Advogados de Neno Razuk buscam anular decisão que decreta prisão preventiva do ex-deputado, acusado de liderar jogo do bicho em MS. [...]

Os advogados de Roberto Razuk Filho, conhecido como Neno Razuk, protocolaram um habeas corpus com o objetivo de impedir a prisão do ex-deputado estadual. Ele é acusado pelo Gaeco (Grupo de Atuação Especial de Combate ao Crime Organizado) de ser o líder de uma organização criminosa dedicada à exploração do jogo do bicho em Mato Grosso do Sul.

O pedido foi encaminhado ao desembargador Jonas Hass Silva Júnior, da 1ª Câmara Criminal do TJMS (Tribunal de Justiça de Mato Grosso do Sul). Essa solicitação ocorre uma semana após uma tentativa de prisão de Neno em sua residência, onde não foi encontrado pelos agentes do Gaeco.

O advogado Ricardo Souza Pereira divulgou uma nota esclarecendo que a defesa teve acesso à decisão que decretou a prisão preventiva de Neno Razuk. Ele afirmou que a equipe está analisando detalhadamente os fundamentos da decisão para tomar as medidas judiciais necessárias em breve. Pereira argumentou que, em uma análise preliminar, a decisão não demonstra a contemporaneidade dos fatos e não apresenta elementos novos que justifiquem a prisão preventiva, aspectos que serão levados ao Poder Judiciário.

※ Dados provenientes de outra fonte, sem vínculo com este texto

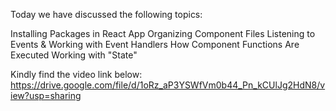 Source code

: Today we have discussed the following topics:

Installing Packages in React App
Organizing Component Files
Listening to Events & Working with Event Handlers
How Component Functions Are Executed
Working with "State"

Kindly find the video link below:
https://drive.google.com/file/d/1oRz_aP3YSWfVm0b44_Pn_kCUlJg2HdN8/view?usp=sharing
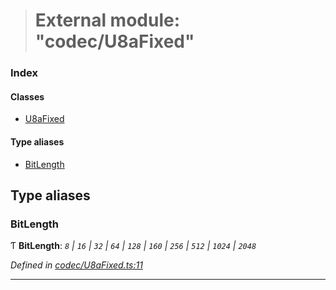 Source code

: > # External module: "codec/U8aFixed"

### Index

#### Classes

* [U8aFixed](../classes/_codec_u8afixed_.u8afixed.md)

#### Type aliases

* [BitLength](_codec_u8afixed_.md#bitlength)

## Type aliases

###  BitLength

Ƭ **BitLength**: *`8` | `16` | `32` | `64` | `128` | `160` | `256` | `512` | `1024` | `2048`*

*Defined in [codec/U8aFixed.ts:11](https://github.com/polkadot-js/api/blob/d027eb0/packages/types/src/codec/U8aFixed.ts#L11)*

___ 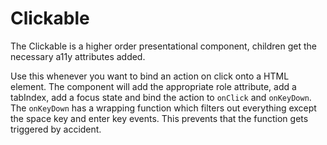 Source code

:# Clickable

The Clickable is a higher order presentational component, children get the necessary a11y attributes added.

Use this whenever you want to bind an action on click onto a HTML element. The component will add the appropriate role attribute, add a tabIndex, add a focus state and bind the action to `onClick` and `onKeyDown`. The `onKeyDown` has a wrapping function which filters out everything except the space key and enter key events. This prevents that the function gets triggered by accident.
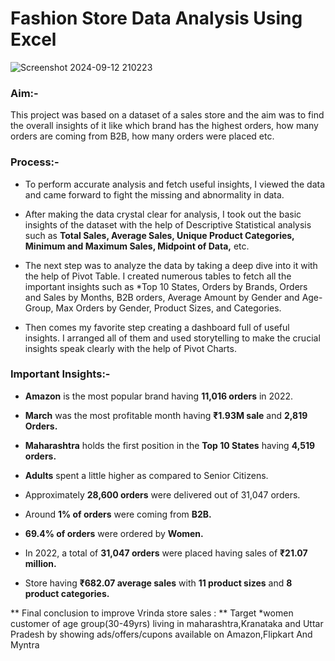 # Fashion Store Data Analysis Using Excel

![Screenshot 2024-09-12 210223](https://github.com/user-attachments/assets/a8c5d806-bd75-48a3-ae19-3643eaac9626)
### Aim:-

This project was based on a dataset of a sales store and the aim was to find the overall insights of it like which brand has the highest orders, how many orders are coming from B2B, how many orders were placed etc.

### Process:-

* To perform accurate analysis and fetch useful insights, I viewed the data and came forward to fight the missing and abnormality in data.

* After making the data crystal clear for analysis, I took out the basic insights of the dataset with the help of Descriptive Statistical analysis such as **Total Sales, Average Sales, Unique Product Categories, Minimum and Maximum Sales, Midpoint of Data,** etc.

* The next step was to analyze the data by taking a deep dive into it with the help of Pivot Table. I created numerous tables to fetch all the important insights such as *Top 10 States, Orders by Brands, Orders and Sales by Months, B2B orders, Average Amount by Gender and Age-Group, Max Orders by Gender, Product Sizes, and Categories.

* Then comes my favorite step creating a dashboard full of useful insights. I arranged all of them and used storytelling to make the crucial insights speak clearly with the help of Pivot Charts.

### Important Insights:-

* **Amazon** is the most popular brand having **11,016 orders** in 2022.

* **March** was the most profitable month having **₹1.93M sale** and **2,819 Orders.**

* **Maharashtra** holds the first position in the **Top 10 States** having **4,519 orders.**

* **Adults** spent a little higher as compared to Senior Citizens.

* Approximately **28,600 orders** were delivered out of 31,047 orders.

* Around **1% of orders** were coming from **B2B.**

* **69.4% of orders** were ordered by **Women.**

* In 2022, a total of **31,047 orders** were placed having sales of **₹21.07 million.**

* Store having **₹682.07 average sales** with **11 product sizes** and **8 product categories.**

** Final conclusion to improve Vrinda store sales : **
Target *women customer of age group(30-49yrs) living in maharashtra,Kranataka and Uttar Pradesh by showing ads/offers/cupons available on Amazon,Flipkart And Myntra 


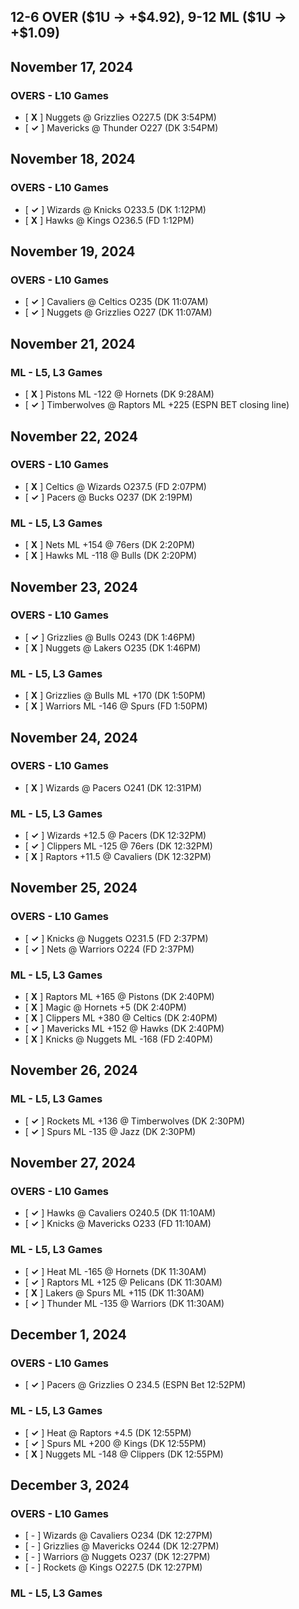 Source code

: ## 12-6 OVER (\$1U -> +\$4.92), 9-12 ML (\$1U -> +\$1.09)
## November 17, 2024
### OVERS - L10 Games
* [ **X** ] Nuggets @ Grizzlies O227.5 (DK 3:54PM)
* [ **&check;** ] Mavericks @ Thunder O227 (DK 3:54PM)

## November 18, 2024
### OVERS - L10 Games
* [ **&check;** ] Wizards @ Knicks O233.5 (DK 1:12PM)
* [ **X** ] Hawks @ Kings O236.5 (FD 1:12PM)

## November 19, 2024
### OVERS - L10 Games
* [ **&check;** ] Cavaliers @ Celtics O235 (DK 11:07AM)
* [ **&check;** ] Nuggets @ Grizzlies O227 (DK 11:07AM)

## November 21, 2024
### ML - L5, L3 Games
* [ **X** ] Pistons ML -122 @ Hornets (DK 9:28AM)
* [ **&check;** ] Timberwolves @ Raptors ML +225 (ESPN BET closing line)

## November 22, 2024
### OVERS - L10 Games
* [ **X** ] Celtics @ Wizards O237.5 (FD 2:07PM)
* [ **&check;** ] Pacers @ Bucks O237 (DK 2:19PM)
### ML - L5, L3 Games
* [ **X** ] Nets ML +154 @ 76ers (DK 2:20PM)
* [ **X** ] Hawks ML -118 @ Bulls (DK 2:20PM)

## November 23, 2024
### OVERS - L10 Games
* [ **&check;** ] Grizzlies @ Bulls O243 (DK 1:46PM)
* [ **X** ] Nuggets @ Lakers O235 (DK 1:46PM)
### ML - L5, L3 Games
* [ **X** ] Grizzlies @ Bulls ML +170 (DK 1:50PM)
* [ **X** ] Warriors ML -146 @ Spurs (FD 1:50PM)

## November 24, 2024
### OVERS - L10 Games
* [ **X** ] Wizards @ Pacers O241 (DK 12:31PM)
### ML - L5, L3 Games
* [ **&check;** ] Wizards +12.5 @ Pacers (DK 12:32PM)
* [ **&check;** ] Clippers ML -125 @ 76ers (DK 12:32PM)
* [ **X** ] Raptors +11.5 @ Cavaliers (DK 12:32PM)

## November 25, 2024
### OVERS - L10 Games
* [ **&check;** ] Knicks @ Nuggets O231.5 (FD 2:37PM)
* [ **&check;** ] Nets @ Warriors O224 (FD 2:37PM)
### ML - L5, L3 Games
* [ **X** ] Raptors ML +165 @ Pistons (DK 2:40PM)
* [ **X** ] Magic @ Hornets +5 (DK 2:40PM)
* [ **X** ] Clippers ML +380 @ Celtics (DK 2:40PM)
* [ **&check;** ] Mavericks ML +152 @ Hawks (DK 2:40PM)
* [ **X** ] Knicks @ Nuggets ML -168 (FD 2:40PM)

## November 26, 2024
### ML - L5, L3 Games
* [ **&check;** ] Rockets ML +136 @ Timberwolves (DK 2:30PM)
* [ **&check;** ] Spurs ML -135 @ Jazz (DK 2:30PM)

## November 27, 2024
### OVERS - L10 Games
* [ **&check;** ] Hawks @ Cavaliers O240.5 (DK 11:10AM)
* [ **&check;** ] Knicks @ Mavericks O233 (FD 11:10AM)
### ML - L5, L3 Games
* [ **&check;** ] Heat ML -165 @ Hornets (DK 11:30AM) 
* [ **&check;** ] Raptors ML +125 @ Pelicans (DK 11:30AM)
* [ **X** ] Lakers @ Spurs ML +115 (DK 11:30AM)
* [ **&check;** ] Thunder ML -135 @ Warriors (DK 11:30AM)

## December 1, 2024
### OVERS - L10 Games
* [ **&check;** ] Pacers @ Grizzlies O 234.5 (ESPN Bet 12:52PM)
### ML - L5, L3 Games
* [ **&check;** ] Heat @ Raptors +4.5 (DK 12:55PM)
* [ **&check;** ] Spurs ML +200 @ Kings (DK 12:55PM)
* [ **X** ] Nuggets ML -148 @ Clippers (DK 12:55PM)

## December 3, 2024
### OVERS - L10 Games
* [ - ] Wizards @ Cavaliers O234 (DK 12:27PM)
* [ - ] Grizzlies @ Mavericks O244 (DK 12:27PM)
* [ - ] Warriors @ Nuggets O237 (DK 12:27PM)
* [ - ] Rockets @ Kings O227.5 (DK 12:27PM)
### ML - L5, L3 Games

Além disso, na mesma data, a 1ª Câmara Criminal do TJMS está avaliando outro habeas corpus apresentado pela defesa de Neno, sob a relatoria do desembargador Jonas Hass Silva Júnior. Nesse caso, os advogados contestam a competência do juízo, com a intenção de anular decisões relacionadas à Operação Successione, que envolve a Família Razuk.

O pai de Neno, Roberto Razuk, encontra-se em prisão domiciliar devido a problemas de saúde, enquanto seus irmãos, Jorge e Rafael, estão detidos. A estratégia da defesa é conseguir um efeito suspensivo que possa trazer benefícios adicionais, como a possível anulação de decisões judiciais anteriores, incluindo prisões.

O Ministério Público de Mato Grosso do Sul apresentou denúncia contra Neno Razuk, seu pai e seus irmãos, no contexto da 4ª fase da Operação Successione, datada de 10 de dezembro de 2025. A denúncia acusa a família de liderar uma organização criminosa envolvida em jogos de azar, corrupção, lavagem de dinheiro e roubos, visando garantir o monopólio da contravenção no estado. No total, 20 pessoas foram denunciadas, e o MPMS requer R$ 36 milhões em reparação de danos, conforme a Lei de Lavagem de Dinheiro.